BEGIN ENTRIES PROVIDED

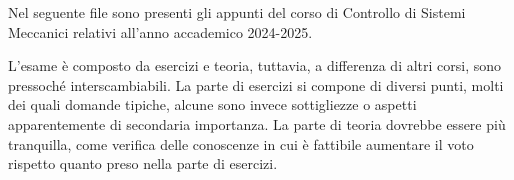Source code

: Nel seguente file sono presenti gli appunti del corso di Controllo di Sistemi Meccanici relativi all'anno accademico 2024-2025.

L'esame è composto da esercizi e teoria, tuttavia, a differenza di altri corsi, sono pressoché interscambiabili.
La parte di esercizi si compone di diversi punti, molti dei quali domande tipiche, alcune sono invece sottigliezze o aspetti apparentemente di secondaria importanza.
La parte di teoria dovrebbe essere più tranquilla, come verifica delle conoscenze in cui è fattibile aumentare il voto rispetto quanto preso nella parte di esercizi.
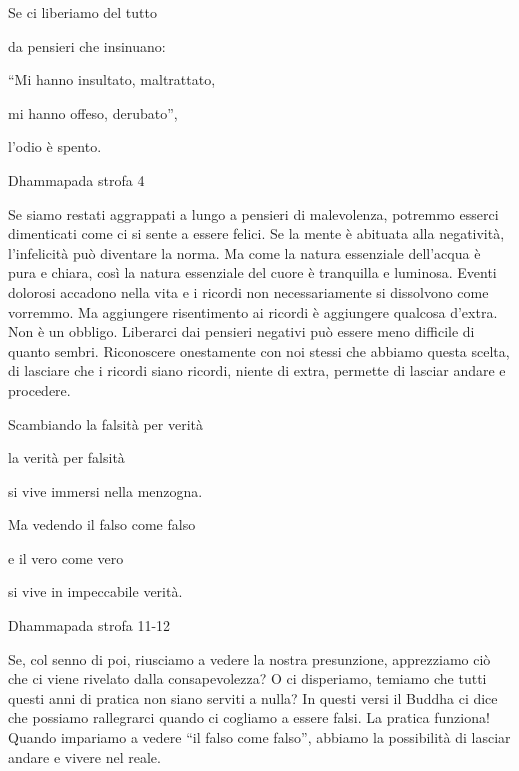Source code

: \documentclass[a4paper,portrait,12pt]{article}
\begin{document}
\newpage



Se ci liberiamo del tutto


da pensieri che insinuano:


``Mi hanno insultato, maltrattato,


mi hanno offeso, derubato'',


l'odio \`{e} spento. 





Dhammapada strofa 4


\newpage



Se siamo restati aggrappati a lungo a pensieri di malevolenza, potremmo esserci dimenticati come ci si sente a essere felici. Se la mente \`{e} abituata alla negativit\`{a}, l'infelicit\`{a} pu\`{o} diventare la norma. Ma come la natura essenziale dell'acqua \`{e} pura e chiara, così la natura essenziale del cuore \`{e} tranquilla e luminosa. Eventi dolorosi accadono nella vita e i ricordi non necessariamente si dissolvono come vorremmo. Ma aggiungere risentimento ai ricordi \`{e} aggiungere qualcosa d'extra. Non \`{e} un obbligo. Liberarci dai pensieri negativi pu\`{o} essere meno difficile di quanto sembri. Riconoscere onestamente con noi stessi che abbiamo questa scelta, di lasciare che i ricordi siano ricordi, niente di extra, permette di lasciar andare e procedere.


\newpage



Scambiando la falsit\`{a} per verit\`{a}


la verit\`{a} per falsit\`{a} 


si vive immersi nella menzogna.





Ma vedendo il falso come falso


e il vero come vero


si vive in impeccabile verit\`{a}.





Dhammapada strofa 11-12


\newpage



Se, col senno di poi, riusciamo a vedere la nostra presunzione, apprezziamo ci\`{o} che ci viene rivelato dalla consapevolezza? O ci disperiamo, temiamo che tutti questi anni di pratica non siano serviti a nulla? In questi versi il Buddha ci dice che possiamo rallegrarci quando ci cogliamo a essere falsi. La pratica funziona! Quando impariamo a vedere ``il falso come falso'', abbiamo la possibilit\`{a} di lasciar andare e vivere nel reale.
\end{document}
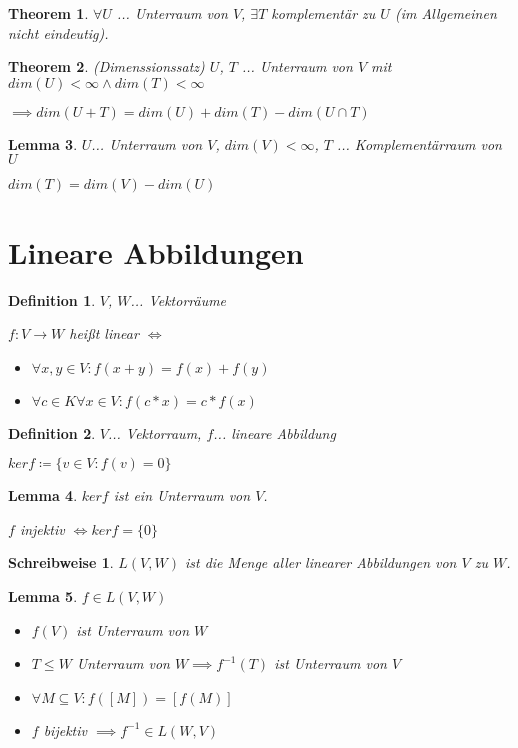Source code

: \documentclass[twocolumn]{article}
\newtheorem{theorem}{Theorem}[section]
\newtheorem{lemma}[theorem]{Lemma}
\newtheorem{definition}{Definition}[section]
\newtheorem*{schreibweise}{Schreibweise}
\newcommand*{\logeq}{\Leftrightarrow}
\begin{document}
\begin{theorem}
	$\forall U$ ... Unterraum von $V$, $\exists T$ komplementär zu $U$ (im Allgemeinen nicht eindeutig).
\end{theorem}

\begin{theorem}(Dimenssionssatz)
	$U$, $T$ ... Unterraum von $V$ mit $dim(U) < \infty \land dim(T) < \infty$
	
	$\implies dim(U+T)=dim(U)+dim(T)-dim(U\cap T)$
\end{theorem}

\begin{lemma}
	$U$... Unterraum von $V$, $dim(V) < \infty$, $T$ ... Komplementärraum von $U$
	
	$dim(T)=dim(V)-dim(U)$
\end{lemma}

\section{Lineare Abbildungen}

\begin{definition}
	$V$, $W$... Vektorräume
	
	$f:V\rightarrow W$ heißt linear $\logeq$
	
	\begin{itemize}
		\item $\forall x,y \in V : f(x+y)=f(x)+f(y)$
		\item $\forall c \in K \forall x \in V : f(c*x)=c*f(x)$
	\end{itemize}
\end{definition}

\begin{definition}
	$V$... Vektorraum, $f$... lineare Abbildung
	
	$kerf \coloneqq \{v \in V : f(v) = 0\}$
\end{definition}

\begin{lemma}
	$kerf$ ist ein Unterraum von $V$.
	
	$f$ injektiv $\logeq kerf=\{0\}$
\end{lemma}

\begin{schreibweise}
	$L(V,W)$ ist die Menge aller linearer Abbildungen von $V$ zu $W$.
\end{schreibweise}

\begin{lemma}
	$f \in L(V,W)$
	
	\begin{itemize}
		\item $f(V)$ ist Unterraum von $W$
		\item $T \leq W$ Unterraum von $W \implies f^{-1}(T)$ ist Unterraum von $V$
		\item $\forall M \subseteq V : f([M]) = [f(M)]$
		\item $f$ bijektiv $\implies f^{-1} \in L(W,V)$
	\end{itemize}
\end{lemma}
\end{document}
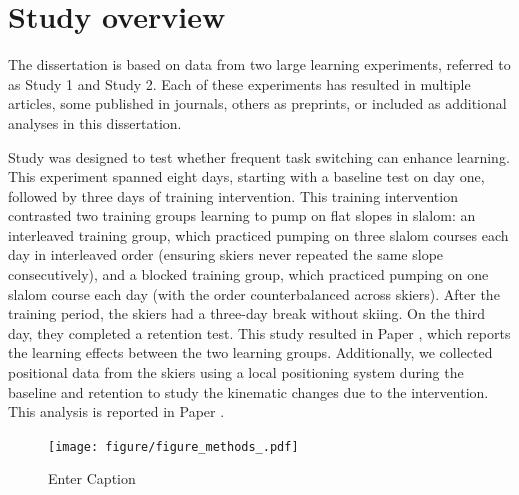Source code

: \newcommand{\RNum}[1]{\uppercase\expandafter{\romannumeral #1\relax}}

\section{Study overview}
The dissertation is based on data from two large learning experiments, referred to as Study 1 and Study 2. Each of these experiments has resulted in multiple articles, some published in journals, others as preprints, or included as additional analyses in this dissertation. 

Study \RNum{1} was designed to test whether frequent task switching can enhance learning. This experiment spanned eight days, starting with a baseline test on day one, followed by three days of training intervention. This training intervention contrasted two training groups learning to pump on flat slopes in slalom: an interleaved training group, which practiced pumping on three slalom courses each day in interleaved order (ensuring skiers never repeated the same slope consecutively), and a blocked training group, which practiced pumping on one slalom course each day (with the order counterbalanced across skiers). After the training period, the skiers had a three-day break without skiing. On the third day, they completed a retention test. This study resulted in Paper \RNum{1}, which reports the learning effects between the two learning groups. Additionally, we collected positional data from the skiers using a local positioning system during the baseline and retention to study the kinematic changes due to the intervention. This analysis is reported in Paper \RNum{2}. 

\begin{figure}
    \centering
    \texttt{[image: figure/figure\_methods\_.pdf]}
    \caption{Enter Caption}
    \label{fig: ci_illustration}
\end{figure}


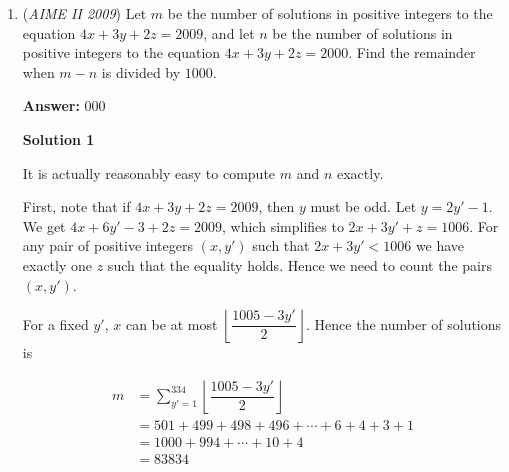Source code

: \begin{enumerate}
 $P(a=b)=\frac{1}{36}\left(1+\left(\frac{5}{6}\right)^2+\left(\frac{5}{6}\right)^4+\cdots\right)$
$=\frac{1}{36}\left(\frac{1}{1-\left(\frac{5}{6}\right)^2}\right)=\frac{1}{36}\left(\frac{36}{11}\right)=\frac{1}{11}.$

 2. If $a=b+1$, then

 $P(a=b+1)=\frac{1}{36}\left(\frac{5}{6}+\left(\frac{5}{6}\right)^3+\left(\frac{5}{6}\right)^5+\cdots\right)$
$=\frac{5}{216}\left(1+\left(\frac{5}{6}\right)^2+\left(\frac{5}{6}\right)^4+\cdots\right)$
$=\frac{5}{216}\left(\frac{36}{11}\right)=\frac{5}{66}.$

 By symmetry,

 3. $P(a=b-1)=\frac{5}{66}.$

 Therefore,

 $P(|a-b|\leq1)=\frac{1}{11}+\frac{5}{66}+\frac{5}{66}=\frac{8}{33}.$

 Thus, the answer is $\boxed{041}$.

 


	\item (\textit{AIME II 2009}) Let $m$ be the number of solutions in positive integers to the equation $4x+3y+2z=2009$, and let $n$ be the number of solutions in positive integers to the equation $4x+3y+2z=2000$. Find the remainder when $m-n$ is divided by $1000$.


 
 \textbf{Answer: }000



\textbf{Solution 1}

It is actually reasonably easy to compute $m$ and $n$ exactly.

 First, note that if $4x+3y+2z=2009$, then $y$ must be odd. Let $y=2y'-1$. We get $4x + 6y' - 3 + 2z = 2009$, which simplifies to $2x + 3y' + z = 1006$. For any pair of positive integers $(x,y')$ such that $2x + 3y' < 1006$ we have exactly one $z$ such that the equality holds. Hence we need to count the pairs $(x,y')$. 

 For a fixed $y'$, $x$ can be at most $\left\lfloor \dfrac{1005-3y'}2 \right\rfloor$. Hence the number of solutions is 

 
 \begin{align*} m & = \sum_{y'=1}^{334} \left\lfloor \dfrac{1005-3y'}2 \right\rfloor  \\ & =  501 + 499 + 498 + 496 + \cdots + 6 + 4 + 3 + 1  \\ & = 1000 + 994 + \cdots + 10 + 4 \\ & = 83834 \end{align*}



\end{enumerate}
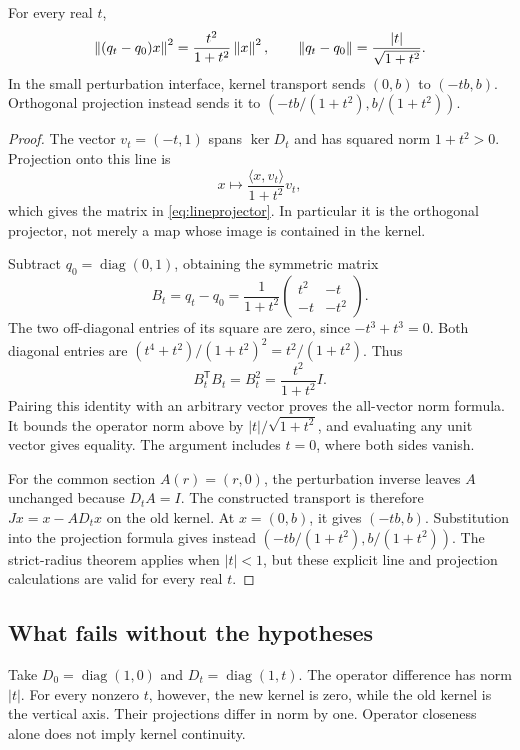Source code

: \begin{proposition}\label{KS51}
For every real \(t\),
\[
 \norm{(q_t-q_0)x}^2=\frac{t^2}{1+t^2}\norm x^2,
 \qquad \norm{q_t-q_0}=\frac{|t|}{\sqrt{1+t^2}}.
\]
In the small perturbation interface, kernel transport sends \((0,b)\) to \((-tb,b)\). Orthogonal projection instead sends it to \((-tb/(1+t^2),b/(1+t^2))\).
\end{proposition}
\begin{proof}
The vector \(v_t=(-t,1)\) spans \(\ker D_t\) and has squared norm \(1+t^2>0\). Projection onto this line is
\[
 x\longmapsto\frac{\langle x,v_t\rangle}{1+t^2}v_t,
\]
which gives the matrix in \eqref{eq:lineprojector}. In particular it is the orthogonal projector, not merely a map whose image is contained in the kernel.

Subtract \(q_0=\operatorname{diag}(0,1)\), obtaining the symmetric matrix
\[
 B_t=q_t-q_0=\frac1{1+t^2}
 \begin{pmatrix}t^2&-t\\-t&-t^2\end{pmatrix}.
\]
The two off-diagonal entries of its square are zero, since \(-t^3+t^3=0\). Both diagonal entries are \((t^4+t^2)/(1+t^2)^2=t^2/(1+t^2)\). Thus
\[
 B_t^{\mathsf T}B_t=B_t^2=\frac{t^2}{1+t^2}I.
\]
Pairing this identity with an arbitrary vector proves the all-vector norm formula. It bounds the operator norm above by \(|t|/\sqrt{1+t^2}\), and evaluating any unit vector gives equality. The argument includes \(t=0\), where both sides vanish.

For the common section \(A(r)=(r,0)\), the perturbation inverse leaves \(A\) unchanged because \(D_tA=I\). The constructed transport is therefore \(Jx=x-AD_tx\) on the old kernel. At \(x=(0,b)\), it gives \((-tb,b)\). Substitution into the projection formula gives instead \((-tb/(1+t^2),b/(1+t^2))\). The strict-radius theorem applies when \(|t|<1\), but these explicit line and projection calculations are valid for every real \(t\).
\end{proof}


\subsection{What fails without the hypotheses}
Take \(D_0=\operatorname{diag}(1,0)\) and \(D_t=\operatorname{diag}(1,t)\). The operator difference has norm \(|t|\). For every nonzero \(t\), however, the new kernel is zero, while the old kernel is the vertical axis. Their projections differ in norm by one. Operator closeness alone does not imply kernel continuity.

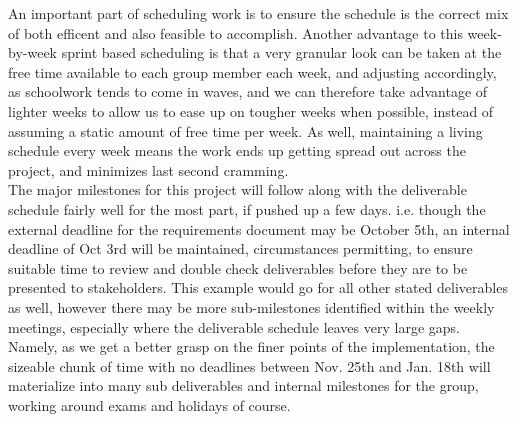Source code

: \documentclass{article}
\begin{document}
	An important part of scheduling work is to ensure the schedule is the correct mix of both efficent and also feasible to accomplish. Another advantage to this week-by-week
sprint based scheduling is that a very granular look can be taken at the free time available to each group member each week, and adjusting accordingly, as schoolwork tends
to come in waves, and we can therefore take advantage of lighter weeks to allow us to ease up on tougher weeks when possible, instead of assuming a static amount of free
time per week. As well, maintaining a living schedule every week means the work ends up getting spread out across the project, and minimizes last second cramming.\\

	The major milestones for this project will follow along with the deliverable schedule fairly well for the most part, if pushed up a few days. i.e. though the external deadline
for the requirements document may be October 5th, an internal deadline of Oct 3rd will be maintained, circumstances permitting, to ensure suitable time to review and double
check deliverables before they are to be presented to stakeholders. This example would go for all other stated deliverables as well, however there may be more sub-milestones
identified within the weekly meetings, especially where the deliverable schedule leaves very large gaps. Namely, as we get a better grasp on the finer points of the 
implementation, the sizeable chunk of time with no deadlines between Nov. 25th and Jan. 18th will materialize into many sub deliverables and internal milestones for the group,
working around exams and holidays of course. 
\end{document}

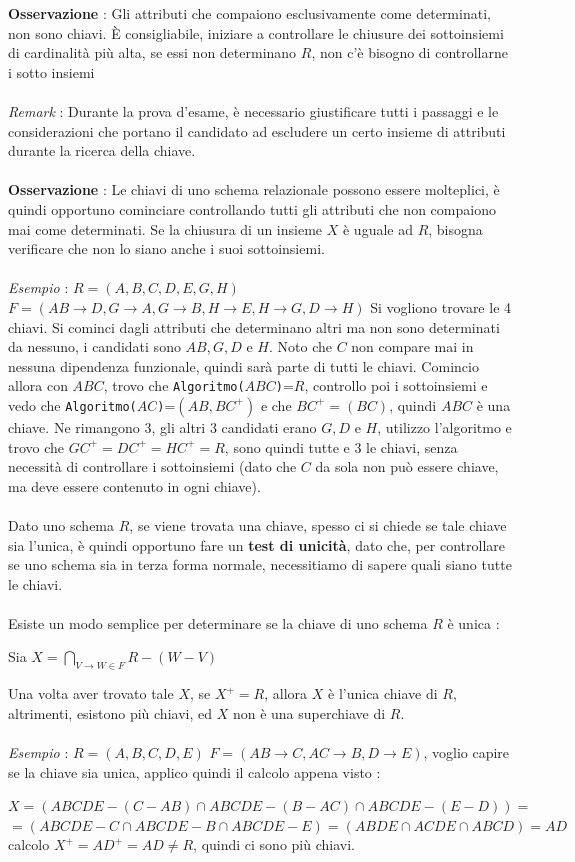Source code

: \documentclass[12pt, letterpaper]{article}
\newcommand{\codee}[1]{\colorbox{white}{\texttt{#1}}}
\newcommand{\acc}{\\\hphantom{}\\}
\newcommand{\dete}{{\rightarrow}}
\begin{document}
\textbf{Osservazione} : Gli attributi che compaiono esclusivamente come determinati, non sono chiavi. È consigliabile, iniziare a controllare 
le chiusure dei sottoinsiemi di cardinalità più alta, se essi non determinano \(R\), non c'è bisogno di controllarne i 
sotto insiemi
\acc\textit{Remark }: Durante la prova d'esame, è necessario giustificare tutti i passaggi e le considerazioni che portano il candidato 
ad escludere un certo insieme di attributi durante la ricerca della chiave.\acc 
\textbf{Osservazione} : Le chiavi di uno schema relazionale possono essere molteplici, è quindi opportuno cominciare 
controllando tutti gli attributi che non compaiono mai come determinati. Se la chiusura di un insieme \(X\) è uguale ad 
\(R\), bisogna verificare che non lo siano anche i suoi sottoinsiemi.\acc
\textit{Esempio} : \(R=(A,B,C,D,E,G,H)\)\hphantom{  } \(F=(AB\dete D,G\dete A,G\dete B,H\dete E,H\dete G,D\dete H)\) 
Si vogliono trovare le 4 chiavi. Si cominci dagli attributi che determinano altri ma non sono determinati da nessuno, i 
candidati sono \(AB,G,D\) e \(H\). Noto che \(C\) non compare mai in nessuna dipendenza funzionale, quindi sarà 
parte di tutti le chiavi. Comincio allora con \(ABC\), trovo che \codee{Algoritmo(}\(ABC\)\codee{)}=\(R\), controllo poi 
i sottoinsiemi e vedo che \codee{Algoritmo(}\(AC\)\codee{)}=\((AB, BC^+)\) e che \(BC^+=(BC)\), quindi \(ABC\) è una chiave. 
Ne rimangono 3, gli altri 3 candidati erano \(G,D\) e \(H\), utilizzo l'algoritmo e trovo che \(GC^+=DC^+=HC^+=R\), sono quindi 
tutte e 3 le chiavi, senza necessità di controllare i sottoinsiemi (dato che \(C\) da sola non può essere chiave, ma deve 
essere contenuto in ogni chiave).\acc 
Dato uno schema \(R\), se viene trovata una chiave, spesso ci si chiede se tale chiave sia l'unica, è quindi opportuno 
fare un \textbf{test di unicità}, dato che, per controllare se uno schema sia in terza forma normale, necessitiamo di sapere quali 
siano tutte le chiavi. \acc 
Esiste un modo semplice per determinare se la chiave di uno schema \(R\) è unica :\begin{center}
    Sia \(X=\displaystyle\bigcap_{V\rightarrow W\in F}R-(W-V)\)
\end{center}
Una volta aver trovato tale \(X\), se \(X^+=R\), allora \(X\) è l'unica chiave di \(R\), altrimenti, esistono più chiavi, 
ed \(X\) non è una superchiave di \(R\).\acc 
\textit{Esempio} : \(R=(A,B,C,D,E)\)\hphantom{  } \(F=(AB\dete C,AC\dete B,D\dete E)\), voglio capire se la chiave sia unica, 
applico quindi il calcolo appena visto :\begin{center}
    
    \(X=(ABCDE-(C-AB)\cap ABCDE-(B-AC)\cap ABCDE-(E-D))=\)\\
    \(=(ABCDE-C\cap ABCDE-B\cap ABCDE-E)=(ABDE\cap ACDE\cap ABCD)=AD\)\\
    calcolo \(X^+=AD^+=AD\ne R\), quindi ci sono più chiavi.
\end{center}
\end{document}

END ENTRIES PROVIDED

PROBLEM DESCRIPTION:
In the records above, find the lines holding "internal". Copy each one.

SOLUTION TO THIS TASK:
for the requirements document may be October 5th, an internal deadline of Oct 3rd will be maintained, circumstances permitting, to ensure suitable time to review and double
implementation, the sizeable chunk of time with no deadlines between Nov. 25th and Jan. 18th will materialize into many sub deliverables and internal milestones for the group,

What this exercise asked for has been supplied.